Need I point out yet AGAIN that my roads did not have potholes until a certain unnamed world superpower started dropping 1,000 pound bombs on them? So why in Allah's name am I the one getting billed for the damage? Needless to say, I am so outraged that I'm sputtering, and now I have spit all over the inside of my windshield.

You can bet your sweet bippy that I'm keeping track of every last penny that has been stolen from me. And when the time comes, I'll expect Misters Bush and Rumsfeld to sit down with my accountants from Arthur Andersen and work out a repayment plan.

Thursday, October 30, 2003

----------Mike Ramirez, LA Times

Wednesday, October 29, 2003

Remember Bush's speech from the deck of that aircraft carrier?
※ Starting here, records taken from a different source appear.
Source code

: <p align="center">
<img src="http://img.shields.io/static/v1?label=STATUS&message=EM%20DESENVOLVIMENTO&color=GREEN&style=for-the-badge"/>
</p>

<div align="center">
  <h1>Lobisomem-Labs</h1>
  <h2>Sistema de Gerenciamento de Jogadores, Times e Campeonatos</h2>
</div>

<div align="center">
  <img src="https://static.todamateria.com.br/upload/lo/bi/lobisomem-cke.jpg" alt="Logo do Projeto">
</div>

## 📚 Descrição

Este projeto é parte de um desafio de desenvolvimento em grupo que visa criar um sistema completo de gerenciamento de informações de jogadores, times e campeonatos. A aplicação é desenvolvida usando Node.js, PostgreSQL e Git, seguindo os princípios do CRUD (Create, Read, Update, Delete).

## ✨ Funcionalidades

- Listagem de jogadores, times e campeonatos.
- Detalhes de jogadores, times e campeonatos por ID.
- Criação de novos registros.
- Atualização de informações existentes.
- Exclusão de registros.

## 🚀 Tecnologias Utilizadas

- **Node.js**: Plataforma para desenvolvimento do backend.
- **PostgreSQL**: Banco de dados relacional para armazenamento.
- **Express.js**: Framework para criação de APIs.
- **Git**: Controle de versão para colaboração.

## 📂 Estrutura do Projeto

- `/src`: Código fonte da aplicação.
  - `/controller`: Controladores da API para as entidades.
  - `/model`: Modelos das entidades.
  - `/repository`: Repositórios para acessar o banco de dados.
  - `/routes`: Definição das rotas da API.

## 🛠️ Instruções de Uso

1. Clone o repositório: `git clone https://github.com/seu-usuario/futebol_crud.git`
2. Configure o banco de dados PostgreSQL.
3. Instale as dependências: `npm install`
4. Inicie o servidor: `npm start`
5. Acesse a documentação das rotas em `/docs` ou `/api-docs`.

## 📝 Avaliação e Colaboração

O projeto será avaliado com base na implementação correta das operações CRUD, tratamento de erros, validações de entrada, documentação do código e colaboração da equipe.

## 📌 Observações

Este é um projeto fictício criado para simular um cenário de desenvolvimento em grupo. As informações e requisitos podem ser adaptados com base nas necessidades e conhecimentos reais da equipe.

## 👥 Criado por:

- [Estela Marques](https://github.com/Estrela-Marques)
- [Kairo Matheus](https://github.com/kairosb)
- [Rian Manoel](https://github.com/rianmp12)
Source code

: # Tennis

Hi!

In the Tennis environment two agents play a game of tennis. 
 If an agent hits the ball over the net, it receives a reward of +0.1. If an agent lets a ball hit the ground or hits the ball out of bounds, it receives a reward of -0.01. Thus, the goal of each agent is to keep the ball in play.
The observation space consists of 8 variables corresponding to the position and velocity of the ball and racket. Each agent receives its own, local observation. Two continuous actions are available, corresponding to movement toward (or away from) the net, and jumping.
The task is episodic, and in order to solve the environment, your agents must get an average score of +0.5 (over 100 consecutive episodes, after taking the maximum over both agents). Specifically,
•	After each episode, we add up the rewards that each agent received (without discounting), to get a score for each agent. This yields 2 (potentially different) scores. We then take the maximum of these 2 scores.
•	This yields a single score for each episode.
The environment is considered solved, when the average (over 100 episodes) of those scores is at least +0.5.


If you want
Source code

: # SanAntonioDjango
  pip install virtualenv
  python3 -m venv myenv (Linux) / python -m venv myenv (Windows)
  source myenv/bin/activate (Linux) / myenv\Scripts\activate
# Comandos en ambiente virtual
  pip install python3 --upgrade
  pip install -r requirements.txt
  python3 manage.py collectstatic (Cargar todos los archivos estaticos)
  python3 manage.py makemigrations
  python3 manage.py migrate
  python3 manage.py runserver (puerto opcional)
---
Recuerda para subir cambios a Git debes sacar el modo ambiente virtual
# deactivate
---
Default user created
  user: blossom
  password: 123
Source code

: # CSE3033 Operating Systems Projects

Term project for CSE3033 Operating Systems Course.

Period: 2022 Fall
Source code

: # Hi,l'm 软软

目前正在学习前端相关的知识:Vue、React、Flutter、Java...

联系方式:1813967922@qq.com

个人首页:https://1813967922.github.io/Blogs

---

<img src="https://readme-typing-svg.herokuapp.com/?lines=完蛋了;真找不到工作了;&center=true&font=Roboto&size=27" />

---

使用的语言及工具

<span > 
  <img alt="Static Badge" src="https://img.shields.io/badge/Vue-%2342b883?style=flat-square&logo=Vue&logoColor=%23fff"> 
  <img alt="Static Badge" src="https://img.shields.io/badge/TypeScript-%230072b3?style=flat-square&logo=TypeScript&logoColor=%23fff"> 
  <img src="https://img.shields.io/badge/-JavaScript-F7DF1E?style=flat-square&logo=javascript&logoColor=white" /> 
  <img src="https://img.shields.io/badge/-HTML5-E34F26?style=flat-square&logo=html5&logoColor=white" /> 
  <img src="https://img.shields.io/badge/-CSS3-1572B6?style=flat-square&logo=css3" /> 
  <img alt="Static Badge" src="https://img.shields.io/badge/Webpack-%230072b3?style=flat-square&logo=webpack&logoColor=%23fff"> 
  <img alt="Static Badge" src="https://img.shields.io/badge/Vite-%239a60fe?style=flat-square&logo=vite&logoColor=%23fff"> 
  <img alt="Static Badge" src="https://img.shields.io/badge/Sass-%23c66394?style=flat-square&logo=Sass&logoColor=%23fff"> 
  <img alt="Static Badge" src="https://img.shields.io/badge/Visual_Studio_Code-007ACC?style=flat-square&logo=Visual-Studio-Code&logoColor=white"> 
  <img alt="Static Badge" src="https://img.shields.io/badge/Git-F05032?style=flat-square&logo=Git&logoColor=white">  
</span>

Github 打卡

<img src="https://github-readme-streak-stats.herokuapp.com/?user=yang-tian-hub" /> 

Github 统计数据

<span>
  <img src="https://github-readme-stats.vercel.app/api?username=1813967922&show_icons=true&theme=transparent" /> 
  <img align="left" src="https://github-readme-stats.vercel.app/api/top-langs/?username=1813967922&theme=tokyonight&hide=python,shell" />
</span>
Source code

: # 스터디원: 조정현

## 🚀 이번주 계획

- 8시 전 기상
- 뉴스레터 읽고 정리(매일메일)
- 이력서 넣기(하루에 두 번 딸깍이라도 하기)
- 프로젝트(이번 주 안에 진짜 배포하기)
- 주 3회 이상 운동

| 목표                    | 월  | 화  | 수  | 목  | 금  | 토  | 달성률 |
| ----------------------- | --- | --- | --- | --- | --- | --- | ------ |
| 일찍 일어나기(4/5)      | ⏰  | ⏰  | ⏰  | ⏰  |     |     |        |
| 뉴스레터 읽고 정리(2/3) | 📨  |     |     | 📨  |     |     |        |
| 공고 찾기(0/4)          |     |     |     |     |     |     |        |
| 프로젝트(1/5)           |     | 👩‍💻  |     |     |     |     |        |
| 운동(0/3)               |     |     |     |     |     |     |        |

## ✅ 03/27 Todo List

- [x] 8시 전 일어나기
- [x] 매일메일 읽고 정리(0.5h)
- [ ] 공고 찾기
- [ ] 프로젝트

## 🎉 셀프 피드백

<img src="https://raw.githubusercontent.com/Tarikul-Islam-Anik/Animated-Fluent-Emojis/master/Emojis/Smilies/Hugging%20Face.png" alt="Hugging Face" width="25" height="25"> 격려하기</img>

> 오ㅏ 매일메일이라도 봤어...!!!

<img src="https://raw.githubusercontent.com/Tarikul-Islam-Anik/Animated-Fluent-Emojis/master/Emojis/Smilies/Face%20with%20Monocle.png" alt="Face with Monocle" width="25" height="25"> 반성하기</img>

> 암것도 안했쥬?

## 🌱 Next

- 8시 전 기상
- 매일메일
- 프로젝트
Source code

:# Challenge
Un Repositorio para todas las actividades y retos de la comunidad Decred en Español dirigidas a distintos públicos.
Remember the "Mission Accomplished" banner? Well, now the President is saying it wasn't his idea.

Yeah, right. American leaders seem to have an awful lot of problems mastering the English language. Bush can't seem to define the word "accomplished," and the guy before him didn't know what the definition of the word "is" is.

Tuesday, October 28, 2003

Remember Lt. Smash, who was over here a few months ago looking for me? Some 125,000 of his closest buddies are still doing so. Unsuccessfully, I should add.

Anyway, Lt. Smash--or is it MR. Smash now?--lives near San Diego. He is providing some riveting accounts of the fires plaguing that area. Those fires, incidentally, are fueled by the dreaded Santana Winds.

See, that's the nice thing about living in a desert. There's nothing here that'll burn. Well, aside from the occasional Humvee or Bradley fighting vehicle, I mean.

----------Mike Luckovich, Atlanta Journal Constitution

Sunday, October 26, 2003

Well, the New York Yankees shouldn't feel too bad about losing the World Series. After all, they're not the first superpower to embarass themselves this year.

Saturday, October 25, 2003

Tens of thousands of my beloved supporters are demonstrating in Saddam City, DC--er, I mean WASHINGTON, DC (for a while longer, anyway)--on my behalf. Such open shows of devotion always warm the cockles of my heart!! Or maybe I'm just feeling that pastrami sandwich I had earlier....

And while I may not be entirely sure exactly what a "cockle" is, I am quite certain that mine is bigger than any other man's.

Anyway, I had hoped to get to America and address the crowds, but things didn't quite work out. I did have a ticket on Ghetto Dilta Airlines all the way to JFK in New York, and then I was going to take a cab to LaGuardia and catch the USAir Shuttle to DC. Then on the way back I was going to try and sneak into Yankee stadium for tonight's game.

But all my well-laid plans were for naught when I ran into a slight snag at Saddam International Airport. It seems my titanium alloy penile implant kept setting off the metal detector!

Hopefully my supporters can take comfort in the fact that I am with them in spirit, if not in body.

And my friends call ME paranoid!!!

----------Mike Thompson, Detroit Free Press

The Florida Marlins won last night and are now one game from beating the evil New York Yankees. Consequently, I've been wearing my "ABTFNYY" hat all day.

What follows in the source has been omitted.